This study aims to explore the mechanisms of lncRNA biogenesis and their interactions with AR-associated proteins in PCa, providing insights that could inform future research and clinical applications. By focusing on lncRNA-protein interactions, this work will contribute to the growing body of knowledge on how lncRNAs regulate AR signaling in PCa, with the potential to uncover novel biomarkers for diagnosis, prognosis, and therapy, particularly for CRPC and metastatic disease.
2. Materials and methods
2.1. PCa associated proteins, LncRNAs and androgen receptors (AR)

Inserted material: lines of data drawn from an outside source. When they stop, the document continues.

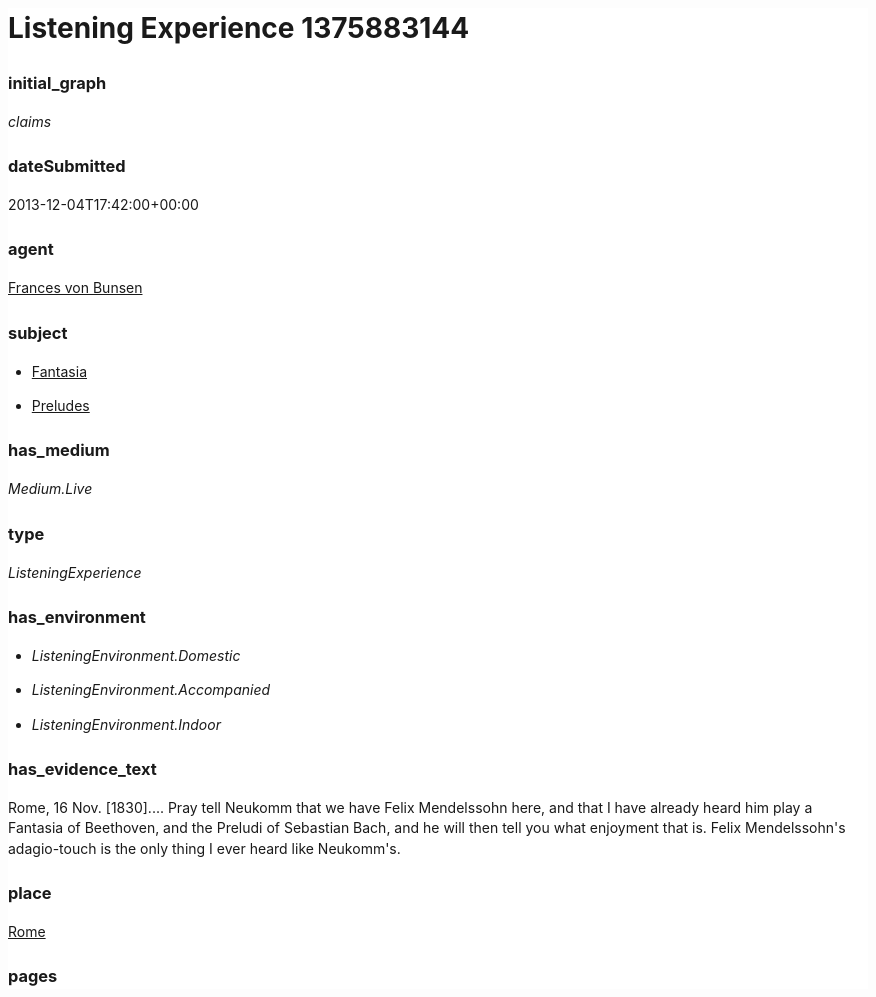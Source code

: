 # Listening Experience 1375883144

### initial_graph


*claims*

### dateSubmitted


2013-12-04T17:42:00+00:00

### agent


[Frances von Bunsen](#Frances-von-Bunsen)

### subject

 - [Fantasia](#Fantasia)

 - [Preludes](#Preludes)

### has_medium


*Medium.Live*

### type


*ListeningExperience*

### has_environment

 - *ListeningEnvironment.Domestic*

 - *ListeningEnvironment.Accompanied*

 - *ListeningEnvironment.Indoor*

### has_evidence_text


Rome, 16 Nov. [1830].... Pray tell Neukomm that we have Felix Mendelssohn here, and that I have already heard him play a Fantasia of Beethoven, and the Preludi of Sebastian Bach, and he will then tell you what enjoyment that is. Felix Mendelssohn's adagio-touch is the only thing I ever heard like Neukomm's.

### place


[Rome](#Rome)

### pages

FASTA files of all the 28 PCa associated proteins, viz. ADA, ANG, BRCA1, CTNS, HBB, GNPTAB, COL6A1, OTOF, TP53, CYP11B2, CYP1B1, GJB6, RHAG, DNAAF1, BRCA2, NF1 MCM8, MCCC1, CAPN3, MYO15A, MRE11, KRIT1, HEXB, SCN9A, PRLR, OPA1, ATP6V0A2 and USH2A (Table 1) were retrieved from the NCBI (www.ncbi.nlm.nih.gov last accessed on May 25, 2024). The sequence data of 11 lncRNAs (SCARNA10, LINC01973, LINC00940, NPBWR1, FLJ16779, ANKRD20A9 P, LINC00298, SNHG19, LOC341056, TLX1NB, LINC00662:60) were extracted from NONCODE (http://www.noncode.org/last accessed on May 25, 2024), LNCipedia (https://lncipedia.org/last accessed on May 25, 2024) and RNAcentral (https://rnacentral.org/last accessed on May 25, 2024) to get their HSAT ids’ and their respective FASTA files. The proteins were considered as receptors and LncRNAs as ligands with the FASTA files rendered as an input to the HDOCK server (Fig. 1).
Table 1.
List of PCa Proteins and PDB Ids used in the molecular docking study.
| PCa Proteins | ||
|---|---|---|
| PROTEIN | PDB ID | REFERENCES |
| ADA | 3IAR | [19] |
| ANG | 4AOH | [20] |
| ATP6V0A2 | 3RRK | [21] |
| BRCA1 | 6GVW | [22] |
| BRCA2 | 1MIU | [23] |
| CAPN3 | 6BGP | [24] |
| COL6A1 | 1KNT | [25] |
| CTNS | 7ZKW | [26] |
| CYP11B2 | 7M8I | [27] |
| CYP1B1 | 6OYV | [28] |
| GJB6 | 5ER7 | [29] |
| GNPTAB | 2N6D | [30] |
| HBB | 6LCX | [31] |
| HEXB | 3LMY | [32] |
| KRIT1 | 5D68 | [33] |
| MCCC1 | 2EJM | [34] |
| MCM8 | 6L0O | [35] |
| MRE11 | 3T1I | [36] |
| MYO15A | 7UDU | [37] |
| NF1 | 1NF1 | [38] |
| OPA1 | 6JTG | [39] |
| OTOF | 3L9B | [40] |
| PRLR | 3NPZ | [41] |
| RHAG | 8CSX | [42] |
| SCN9A | 7W9M | [43] |
| TP53 | 6VTC | [44] |
| Androgen Receptors | ||
| Androgen Receptor (AR) | 4QL8 | [45] |
| Androgen receptor (AR) | 2AM9 | [46] |
| Androgen receptor (AR) | 2PNU | [47] |
| Androgen receptor (AR) | 1E3G | [48] |
| Selective Androgen Receptor Modulator (SARM) | 5V8Q | [49] |
| Selective Androgen Receptor Modulator (SARM) | 5CJ6 | [50] |
| Uroporphyrinogen Decarboxylase (URO-D) | 2Q71 | [51] |
Fig. 1.
Systematic workflow of the 11 lncRNAs and the 36 targeted PCa and AR Proteins.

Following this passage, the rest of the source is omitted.